Magnetic resonance imaging acquisition and image processing
Three-dimensional T1-weighted spoiled gradient echo magnetic resonance
images were acquired on a 1.5-T GE SIGNA scanner (GE Medical Systems,
Milwaukee, USA). Imaging parameters were as follows: 1.5-mm sagittal slices,
echo time=5.5 ms, repetition time=14.4 ms, number of excitations=1, rotation
angle=20°, field of view=21 x 21 cm and a matrix of 256 x
256.
Magnetic resonance images were processed using an image-processing software package, ANALYZE (version 3.0, Mayo Foundation, USA). Images were resampled to 1.0-mm3 voxels, reoriented to the conventional position and spatially normalised so that the anteriorposterior axis of the brain was aligned parallel to the inter-commissural line and the other two axes were aligned along the inter-hemispheric fissure. The data sets then were filtered using anisotropic diffusion methods to improve the signal-to-noise ratio. Images of tissues exterior to the brain were removed by the semi-automated region growing method. The extracted brain images were segmented into grey matter, white matter and cerebrospinal fluid, employing the fuzzy C-means algorithm (Cannon et al, 1986). This method was chosen because it did not require a priori probability. Grey matter data were flipped to reverse right and left (to comply with neurological convention) and then reconstructed into binary grey matter images; grey matter voxels were set to a uniform intensity value of unity and others were set to a value of zero.
Processing of grey matter images for the regional analysis was performed using Statistical Parametric Mapping (SPM) 99 (Institute of Neurology, University College of London, UK) implemented in Matlab (Mathworks Inc., USA) (Friston et al, 1995). Binary grey matter images were smoothed using an 8-mm full width at half-maximum (FWHM) Gaussian kernel to assign a weighted sum of grey matter values to each voxel for voxel-based statistical analysis of grey matter differences. These images were spatially normalised to remove variability due to differences in head size and to facilitate a voxel-based analysis. This process consisted of the following two steps. First, to determine the transformation parameters, filtered T1-weighted imaged were spatially normalised into the MNI (Montreal Neurological Institute, McGill University, CA) standard T1 template at the Standard Talairach spaces (Talairach & Tournoux, 1988), and affine transformation was performed to determine the 12 optimal parameters to register the brain on the template. Second, by applying the parameters produced in the first step, the smoothed grey matter images were spatially transformed. Spatially normalised grey matter again were smoothed by convolution with an isotropic Gaussian kernel with 12-mm FWHM. Parameters for these two separate smoothing process steps were applied following those of Wright et al (1995).
Statistical analysis
Total intracranial volume and global grey matter volume prior to the
processing for regional analyses were calculated and compared between the
patients and the controls using Student's t-test. P values
less than 0.05 were considered significant.
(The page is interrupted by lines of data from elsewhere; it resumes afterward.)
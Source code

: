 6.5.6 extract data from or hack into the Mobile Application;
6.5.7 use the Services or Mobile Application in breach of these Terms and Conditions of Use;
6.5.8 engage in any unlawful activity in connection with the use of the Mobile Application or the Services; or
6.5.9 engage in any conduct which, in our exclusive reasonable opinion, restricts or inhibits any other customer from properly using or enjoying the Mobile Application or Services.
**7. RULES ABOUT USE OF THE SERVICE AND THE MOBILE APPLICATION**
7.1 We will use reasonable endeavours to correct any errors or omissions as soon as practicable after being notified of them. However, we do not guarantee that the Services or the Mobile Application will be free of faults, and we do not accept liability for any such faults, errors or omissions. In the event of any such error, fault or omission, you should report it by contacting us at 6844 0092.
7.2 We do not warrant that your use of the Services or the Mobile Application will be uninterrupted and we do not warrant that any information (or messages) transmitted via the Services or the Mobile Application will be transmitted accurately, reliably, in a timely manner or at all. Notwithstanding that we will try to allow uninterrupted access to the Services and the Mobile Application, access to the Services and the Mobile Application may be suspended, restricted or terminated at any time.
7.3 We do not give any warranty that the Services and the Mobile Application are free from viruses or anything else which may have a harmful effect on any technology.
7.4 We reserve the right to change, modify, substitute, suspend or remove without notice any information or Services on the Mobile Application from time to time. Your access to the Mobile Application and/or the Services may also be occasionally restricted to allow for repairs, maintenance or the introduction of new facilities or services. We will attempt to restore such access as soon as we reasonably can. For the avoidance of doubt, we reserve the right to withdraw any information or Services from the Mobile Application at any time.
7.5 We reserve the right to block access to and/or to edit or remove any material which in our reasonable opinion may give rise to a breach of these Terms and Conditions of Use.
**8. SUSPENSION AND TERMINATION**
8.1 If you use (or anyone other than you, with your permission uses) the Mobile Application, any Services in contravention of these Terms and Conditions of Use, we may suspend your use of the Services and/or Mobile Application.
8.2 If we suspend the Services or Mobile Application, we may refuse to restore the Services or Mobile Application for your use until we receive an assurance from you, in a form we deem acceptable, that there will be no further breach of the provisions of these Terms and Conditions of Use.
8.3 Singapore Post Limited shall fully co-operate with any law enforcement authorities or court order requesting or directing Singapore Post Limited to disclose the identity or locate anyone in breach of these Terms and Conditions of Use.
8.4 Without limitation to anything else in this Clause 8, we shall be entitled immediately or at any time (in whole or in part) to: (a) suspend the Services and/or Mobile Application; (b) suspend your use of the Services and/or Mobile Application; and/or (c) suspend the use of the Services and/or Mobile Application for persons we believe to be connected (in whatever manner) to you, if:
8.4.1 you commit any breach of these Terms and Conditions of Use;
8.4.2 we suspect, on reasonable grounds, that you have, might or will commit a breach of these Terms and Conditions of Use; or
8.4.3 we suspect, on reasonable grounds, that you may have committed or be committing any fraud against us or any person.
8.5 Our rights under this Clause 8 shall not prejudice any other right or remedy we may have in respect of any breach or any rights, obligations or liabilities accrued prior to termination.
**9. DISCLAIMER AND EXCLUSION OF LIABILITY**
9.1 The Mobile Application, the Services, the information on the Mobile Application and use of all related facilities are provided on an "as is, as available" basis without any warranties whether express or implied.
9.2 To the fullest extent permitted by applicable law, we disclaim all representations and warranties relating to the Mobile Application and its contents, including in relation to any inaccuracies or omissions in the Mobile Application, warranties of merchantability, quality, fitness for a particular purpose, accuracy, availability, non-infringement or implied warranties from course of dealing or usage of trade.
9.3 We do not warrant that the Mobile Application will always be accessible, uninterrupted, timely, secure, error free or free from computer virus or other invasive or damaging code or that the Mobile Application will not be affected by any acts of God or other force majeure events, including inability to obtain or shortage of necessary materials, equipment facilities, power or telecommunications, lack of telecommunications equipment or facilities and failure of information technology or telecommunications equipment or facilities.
Voxel-based regional analyses of the processed grey matter images were performed using SPM. The effects of the global grey matter intensity were removed by proportional scaling in which the count of each voxel was normalised relative to the total count of the brain. Any significant changes of regional grey matter density in the patients then were estimated by comparing their pre-processed grey matter images with those of the controls using t-statistics at every voxel. For ease of interpretation, t values were transformed to Z scores in the standard Gaussian distribution. The clusters consisting of a minimum of 50 contiguous voxels with a threshold of uncorrected P<0.001 (Z=3.09) were considered to have significant differences and were displayed on three orthogonal planes.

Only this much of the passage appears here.